The actress in October sued Weinstein, Boies, Bloom and private intelligence agency Black Cube for allegedly engaging in a "diabolical and illegal" effort to silence her.

Each of the attorneys on Friday filed a motion to dismiss McGowan's complaint. 

Bloom argues McGowan can't show a pattern of racketeering activity and failed to sufficiently allege Bloom's role in the "Weinstein-Protection Enterprise."

"This action is a prime example of misuse of civil RICO by an overreaching plaintiff who seeks to gain leverage by invoking the extraordinary remedy Congress enacted to combat organized crime," writes Bloom's lawyer Eric George in the motion. "The Complaint shoehorns myriad unrelated and unsupported claims against numerous individuals together under the umbrella of civil RICO. Plaintiff's attempt to fit dozens of square pegs into a single round hole fails, and the Complaint should be dismissed with prejudice."

George argues his client had nothing to do with hiring the Black Cube investigators, whose conduct is central to the complaint. He also argues that the only damage McGowan claimed was an injury to her professional image, which he says occurred because she cancelled her book tour "based on a suspicion that Weinstein had placed hecklers at her events." (Read Bloom's full motion here.)

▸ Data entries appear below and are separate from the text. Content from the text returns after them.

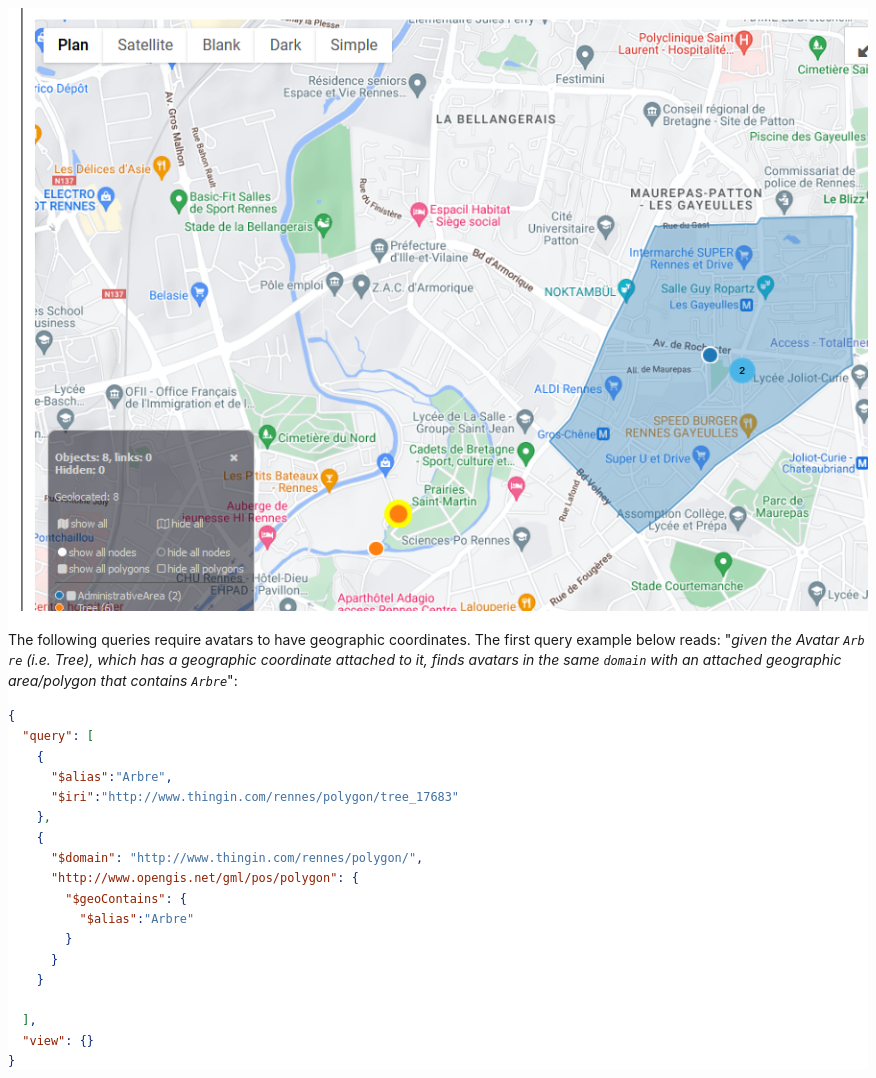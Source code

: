 ![treeSample](images/treeSample.PNG)
    

The following queries require avatars to have geographic coordinates.
The first query example below reads: "_given the Avatar `Arbre` (i.e. Tree), which has a geographic coordinate attached to it, 
finds avatars in the same `domain` with an attached geographic area/polygon that contains `Arbre`_":

```json
{
  "query": [
    {
      "$alias":"Arbre",
      "$iri":"http://www.thingin.com/rennes/polygon/tree_17683"
    },
    {
      "$domain": "http://www.thingin.com/rennes/polygon/",
      "http://www.opengis.net/gml/pos/polygon": {
        "$geoContains": {
          "$alias":"Arbre"
        }
      }
    }

  ],
  "view": {}
}
```
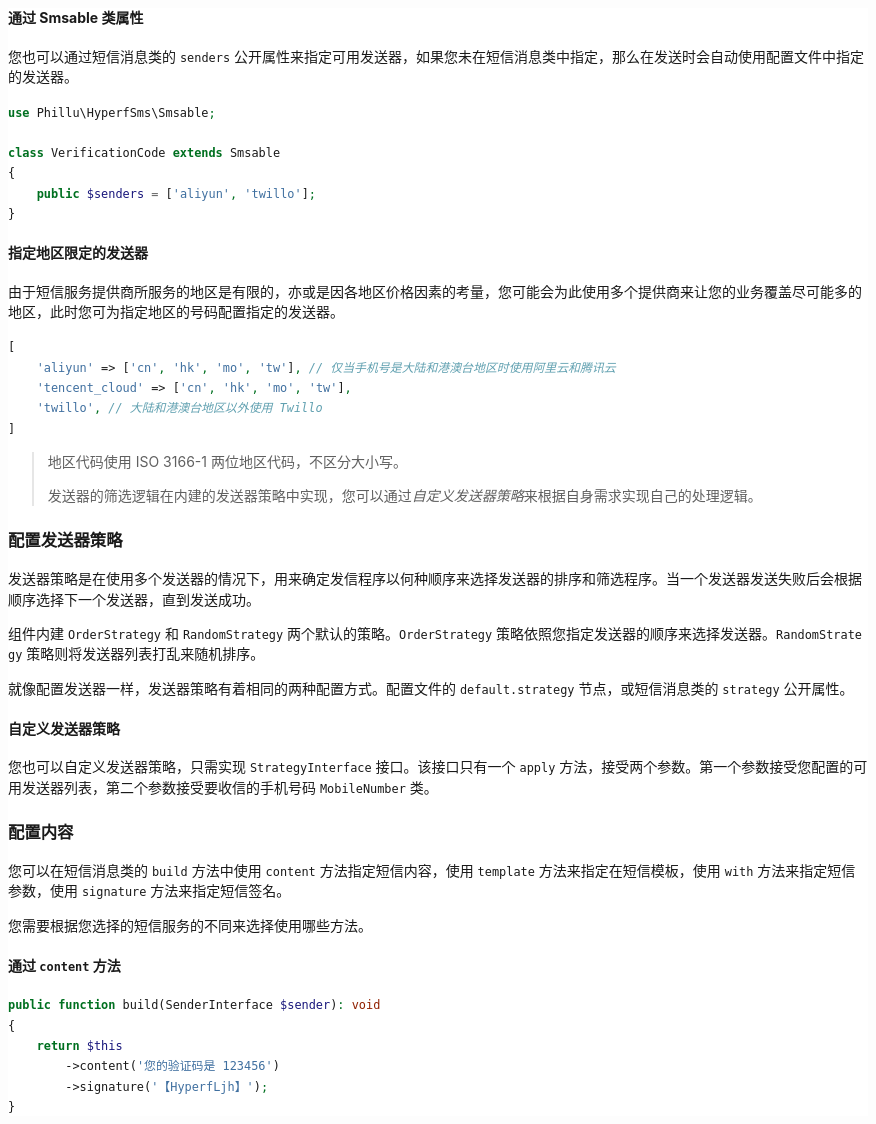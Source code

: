 #### 通过 Smsable 类属性

您也可以通过短信消息类的 `senders` 公开属性来指定可用发送器，如果您未在短信消息类中指定，那么在发送时会自动使用配置文件中指定的发送器。

```php
use Phillu\HyperfSms\Smsable;

class VerificationCode extends Smsable
{
    public $senders = ['aliyun', 'twillo'];
}
```

#### 指定地区限定的发送器

由于短信服务提供商所服务的地区是有限的，亦或是因各地区价格因素的考量，您可能会为此使用多个提供商来让您的业务覆盖尽可能多的地区，此时您可为指定地区的号码配置指定的发送器。

```php
[
    'aliyun' => ['cn', 'hk', 'mo', 'tw'], // 仅当手机号是大陆和港澳台地区时使用阿里云和腾讯云
    'tencent_cloud' => ['cn', 'hk', 'mo', 'tw'],
    'twillo', // 大陆和港澳台地区以外使用 Twillo
]
```

> 地区代码使用 ISO 3166-1 两位地区代码，不区分大小写。
>
> 发送器的筛选逻辑在内建的发送器策略中实现，您可以通过*自定义发送器策略*来根据自身需求实现自己的处理逻辑。

### 配置发送器策略

发送器策略是在使用多个发送器的情况下，用来确定发信程序以何种顺序来选择发送器的排序和筛选程序。当一个发送器发送失败后会根据顺序选择下一个发送器，直到发送成功。

组件内建 `OrderStrategy` 和 `RandomStrategy` 两个默认的策略。`OrderStrategy` 策略依照您指定发送器的顺序来选择发送器。`RandomStrategy` 策略则将发送器列表打乱来随机排序。

就像配置发送器一样，发送器策略有着相同的两种配置方式。配置文件的 `default.strategy` 节点，或短信消息类的 `strategy` 公开属性。

#### 自定义发送器策略

您也可以自定义发送器策略，只需实现 `StrategyInterface` 接口。该接口只有一个 `apply` 方法，接受两个参数。第一个参数接受您配置的可用发送器列表，第二个参数接受要收信的手机号码 `MobileNumber` 类。

### 配置内容

您可以在短信消息类的 `build` 方法中使用 `content` 方法指定短信内容，使用 `template` 方法来指定在短信模板，使用 `with` 方法来指定短信参数，使用 `signature` 方法来指定短信签名。

您需要根据您选择的短信服务的不同来选择使用哪些方法。

#### 通过 `content` 方法

```php
public function build(SenderInterface $sender): void
{
    return $this
        ->content('您的验证码是 123456')
        ->signature('【HyperfLjh】');
}
```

Meanwhile, Boies admits his firm hired Black Cube, but maintains that they were assured in writing that the investigators' techniques were legal. His attorney, Janet Levine, also argues McGowan's claims fail to meet the RICO standards and that she lacks standing to bring such a claim because she hasn't sufficiently alleged an injury arising from the purported racketeering.

"[S]he neither alleges any facts demonstrating how any of these purported 'concrete economic losses' were directly caused by the racketeering conduct she alleges, nor does she offer facts showing how BSF lawyers providing the discrete professional service for a long-time client of engaging private investigators on his behalf somehow engaged in 'racketeering' or other actionable behavior," writes Levine. (Read Boies' full motion here.)

Both attorneys argue that McGowan's claims for intentional infliction of emotional distress also fail because they were filed after the statute of limitations expired. 

A hearing on the motions is currently set for May 11.